Una valanga di miliardi europei potrebbe riversarsi sull’Italia: oltre ai 173 miliardi del Recovery Fund ovvero ‘Next Generation Eu’, per rilanciare l’economia affossata dal coronavirus e ai 37 del Mes – se li richiederemo – ci sono i fondi di Sure e Bei. Questi enormi stanziamenti provengono da un piano europeo di 2400 miliardi, che diventano 3000 se si considera l’effetto moltiplicatore di alcuni strumenti, a disposizione di tutti i Paesi comunitari.

Ma a raffreddare gli entusiasmi conseguenti ecco alcune realtà.

Il Recovery Fund, ad esempio, dovrà essere approvato all’unanimità dai 27 Paesi UE, compresi i cosiddetti “frugali” del Nord (anche se di frugale la capolista Olanda ha ben poco) da sempre contrari agli “spreconi” del Sud: se tutto va bene arriviamo al 2021, quest’anno disponibile ci sarà molto meno.

Poi, solo una parte degli stanziamenti sarà a ‘fondo perduto’ (sovvenzioni) il che è molto lontano dal” piano Marshall” ; per la maggior parte si tratta di prestiti che dovremo comunque restituire anche se a condizioni favorevoli.

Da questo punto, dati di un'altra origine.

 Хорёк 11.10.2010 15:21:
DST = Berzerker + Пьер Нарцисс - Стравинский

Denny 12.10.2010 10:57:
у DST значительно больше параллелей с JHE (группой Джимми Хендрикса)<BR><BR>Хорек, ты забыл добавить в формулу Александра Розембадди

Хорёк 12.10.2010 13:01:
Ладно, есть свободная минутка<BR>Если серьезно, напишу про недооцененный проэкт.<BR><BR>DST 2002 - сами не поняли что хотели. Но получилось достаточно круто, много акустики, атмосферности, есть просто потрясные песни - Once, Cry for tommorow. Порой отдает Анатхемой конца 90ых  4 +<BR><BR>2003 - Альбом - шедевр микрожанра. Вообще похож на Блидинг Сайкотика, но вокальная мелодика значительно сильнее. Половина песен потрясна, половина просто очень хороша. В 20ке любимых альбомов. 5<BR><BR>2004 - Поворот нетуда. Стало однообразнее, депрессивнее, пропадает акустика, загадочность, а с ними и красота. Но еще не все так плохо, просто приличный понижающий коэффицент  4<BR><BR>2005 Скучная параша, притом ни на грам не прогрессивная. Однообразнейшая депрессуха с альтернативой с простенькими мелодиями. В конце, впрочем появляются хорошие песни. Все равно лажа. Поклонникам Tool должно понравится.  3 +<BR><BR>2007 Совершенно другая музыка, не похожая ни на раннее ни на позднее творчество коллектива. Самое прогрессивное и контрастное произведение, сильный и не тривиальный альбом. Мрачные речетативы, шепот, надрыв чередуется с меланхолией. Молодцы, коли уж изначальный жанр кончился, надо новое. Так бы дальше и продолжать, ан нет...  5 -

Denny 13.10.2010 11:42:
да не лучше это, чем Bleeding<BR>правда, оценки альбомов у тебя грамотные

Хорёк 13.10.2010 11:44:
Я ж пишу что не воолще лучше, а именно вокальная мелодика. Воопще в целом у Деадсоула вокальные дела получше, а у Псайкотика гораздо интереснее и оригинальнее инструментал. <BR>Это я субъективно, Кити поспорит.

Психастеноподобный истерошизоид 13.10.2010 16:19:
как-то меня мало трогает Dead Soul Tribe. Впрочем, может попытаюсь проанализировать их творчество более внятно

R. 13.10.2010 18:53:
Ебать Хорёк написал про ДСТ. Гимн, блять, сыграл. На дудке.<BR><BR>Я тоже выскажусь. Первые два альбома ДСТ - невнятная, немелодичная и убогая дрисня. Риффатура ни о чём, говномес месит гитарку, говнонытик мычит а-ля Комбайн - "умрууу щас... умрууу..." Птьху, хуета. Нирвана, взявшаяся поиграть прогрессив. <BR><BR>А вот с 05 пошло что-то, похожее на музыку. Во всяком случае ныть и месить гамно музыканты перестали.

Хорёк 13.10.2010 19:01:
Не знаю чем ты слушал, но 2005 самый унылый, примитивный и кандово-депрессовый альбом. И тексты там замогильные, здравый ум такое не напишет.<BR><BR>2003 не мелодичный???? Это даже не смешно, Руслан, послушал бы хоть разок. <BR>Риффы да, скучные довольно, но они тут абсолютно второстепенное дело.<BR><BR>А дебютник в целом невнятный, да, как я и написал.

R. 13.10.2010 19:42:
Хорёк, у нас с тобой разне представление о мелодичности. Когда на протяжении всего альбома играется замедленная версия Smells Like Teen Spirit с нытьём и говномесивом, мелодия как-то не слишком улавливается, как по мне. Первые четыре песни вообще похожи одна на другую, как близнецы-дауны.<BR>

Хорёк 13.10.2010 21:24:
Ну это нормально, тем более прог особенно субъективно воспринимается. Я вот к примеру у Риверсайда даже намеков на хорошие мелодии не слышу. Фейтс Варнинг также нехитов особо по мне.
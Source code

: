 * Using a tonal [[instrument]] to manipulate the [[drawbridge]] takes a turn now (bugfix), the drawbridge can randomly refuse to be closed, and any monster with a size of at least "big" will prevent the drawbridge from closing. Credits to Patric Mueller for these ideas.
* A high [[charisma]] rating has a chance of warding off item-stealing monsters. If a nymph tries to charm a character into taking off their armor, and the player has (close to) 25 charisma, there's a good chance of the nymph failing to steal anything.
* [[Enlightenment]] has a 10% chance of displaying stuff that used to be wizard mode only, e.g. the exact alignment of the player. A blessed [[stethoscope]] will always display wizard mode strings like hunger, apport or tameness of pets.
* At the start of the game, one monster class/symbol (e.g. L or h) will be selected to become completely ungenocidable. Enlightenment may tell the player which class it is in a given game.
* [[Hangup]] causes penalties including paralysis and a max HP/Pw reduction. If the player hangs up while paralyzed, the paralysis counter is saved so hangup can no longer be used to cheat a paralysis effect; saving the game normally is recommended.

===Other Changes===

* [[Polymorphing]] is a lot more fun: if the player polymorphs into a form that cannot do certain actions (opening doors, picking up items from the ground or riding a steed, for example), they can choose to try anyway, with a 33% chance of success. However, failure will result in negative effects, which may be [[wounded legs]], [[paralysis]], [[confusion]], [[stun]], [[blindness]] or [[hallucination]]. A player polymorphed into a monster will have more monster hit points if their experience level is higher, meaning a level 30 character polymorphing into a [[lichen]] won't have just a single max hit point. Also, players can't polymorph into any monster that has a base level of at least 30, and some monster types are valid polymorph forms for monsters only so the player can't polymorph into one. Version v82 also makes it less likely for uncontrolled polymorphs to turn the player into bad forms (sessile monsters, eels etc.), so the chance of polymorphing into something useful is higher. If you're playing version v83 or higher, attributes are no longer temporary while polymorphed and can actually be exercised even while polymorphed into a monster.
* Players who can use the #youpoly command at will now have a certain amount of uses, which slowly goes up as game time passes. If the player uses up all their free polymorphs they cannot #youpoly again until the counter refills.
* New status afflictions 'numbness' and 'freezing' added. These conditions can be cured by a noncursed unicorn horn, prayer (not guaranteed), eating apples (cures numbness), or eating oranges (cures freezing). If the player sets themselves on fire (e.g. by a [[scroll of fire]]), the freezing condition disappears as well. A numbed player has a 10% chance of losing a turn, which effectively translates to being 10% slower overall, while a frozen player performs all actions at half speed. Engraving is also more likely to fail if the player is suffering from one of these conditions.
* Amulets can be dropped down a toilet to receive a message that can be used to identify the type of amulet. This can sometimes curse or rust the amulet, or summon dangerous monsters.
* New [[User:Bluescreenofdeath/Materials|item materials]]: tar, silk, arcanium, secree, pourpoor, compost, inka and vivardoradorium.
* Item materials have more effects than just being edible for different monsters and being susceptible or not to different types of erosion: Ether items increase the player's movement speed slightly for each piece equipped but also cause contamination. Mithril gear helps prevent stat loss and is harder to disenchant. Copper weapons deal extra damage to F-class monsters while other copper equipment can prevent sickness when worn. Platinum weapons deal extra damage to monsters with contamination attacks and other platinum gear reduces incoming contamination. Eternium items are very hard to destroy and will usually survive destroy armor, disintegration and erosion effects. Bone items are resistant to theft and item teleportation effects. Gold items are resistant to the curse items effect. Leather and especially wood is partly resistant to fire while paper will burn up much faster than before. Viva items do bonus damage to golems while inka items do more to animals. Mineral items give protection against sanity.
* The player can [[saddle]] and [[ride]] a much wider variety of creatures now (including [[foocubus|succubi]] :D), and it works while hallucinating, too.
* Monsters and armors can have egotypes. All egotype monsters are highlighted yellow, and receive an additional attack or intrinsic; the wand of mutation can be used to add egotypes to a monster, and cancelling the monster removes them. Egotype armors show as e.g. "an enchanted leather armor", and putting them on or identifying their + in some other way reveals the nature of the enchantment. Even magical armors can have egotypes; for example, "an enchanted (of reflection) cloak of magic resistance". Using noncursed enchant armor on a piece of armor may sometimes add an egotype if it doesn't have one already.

E ancora. Il denaro serve a una modernizzazione dell’economia non solo al rilancio della congiuntura, con priorità al digitale e alla green economy. Indispensabili perciò le riforme in casa nostra: dal sistema fiscale alla giustizia e al mercato del lavoro, dalla maggiore efficienza della pubblica amministrazione all’istruzione e alla ricerca. Si renderanno quindi necessari progetti specifici per ciascun settore che verranno finanziati secondo l’andamento dei lavori.

Ma le intenzioni europee mostrano una grave carenza: nessun cenno ad un progetto di Edilizia residenziale pubblica-Erp, elemento trainante di ogni economia e base di stabilità sociale.

Ci si rende subito conto che non ci sono imposizioni all’Italia in cambio degli stanziamenti, come avvenne nel caso della Grecia. Ma si lascia al Paese il compito non facile di portarsi al livello dei più avanzati Paesi europei: una modernizzazione forzata, insomma.

Saremo in grado di invertire una rotta che da un quarto di secolo – singolare coincidenza, da quando lo Stato eliminò ogni investimento in Erp – ci vede fanalini di coda in Europa? Qualche dubbio viene dal caso dell’utilizzo dei Fondi europei destinati all’Italia (145 miliardi nel settennio 2014-2020) che siamo riusciti a utilizzare solo in parte; e non conforta l’instabilità politica nazionale e regionale.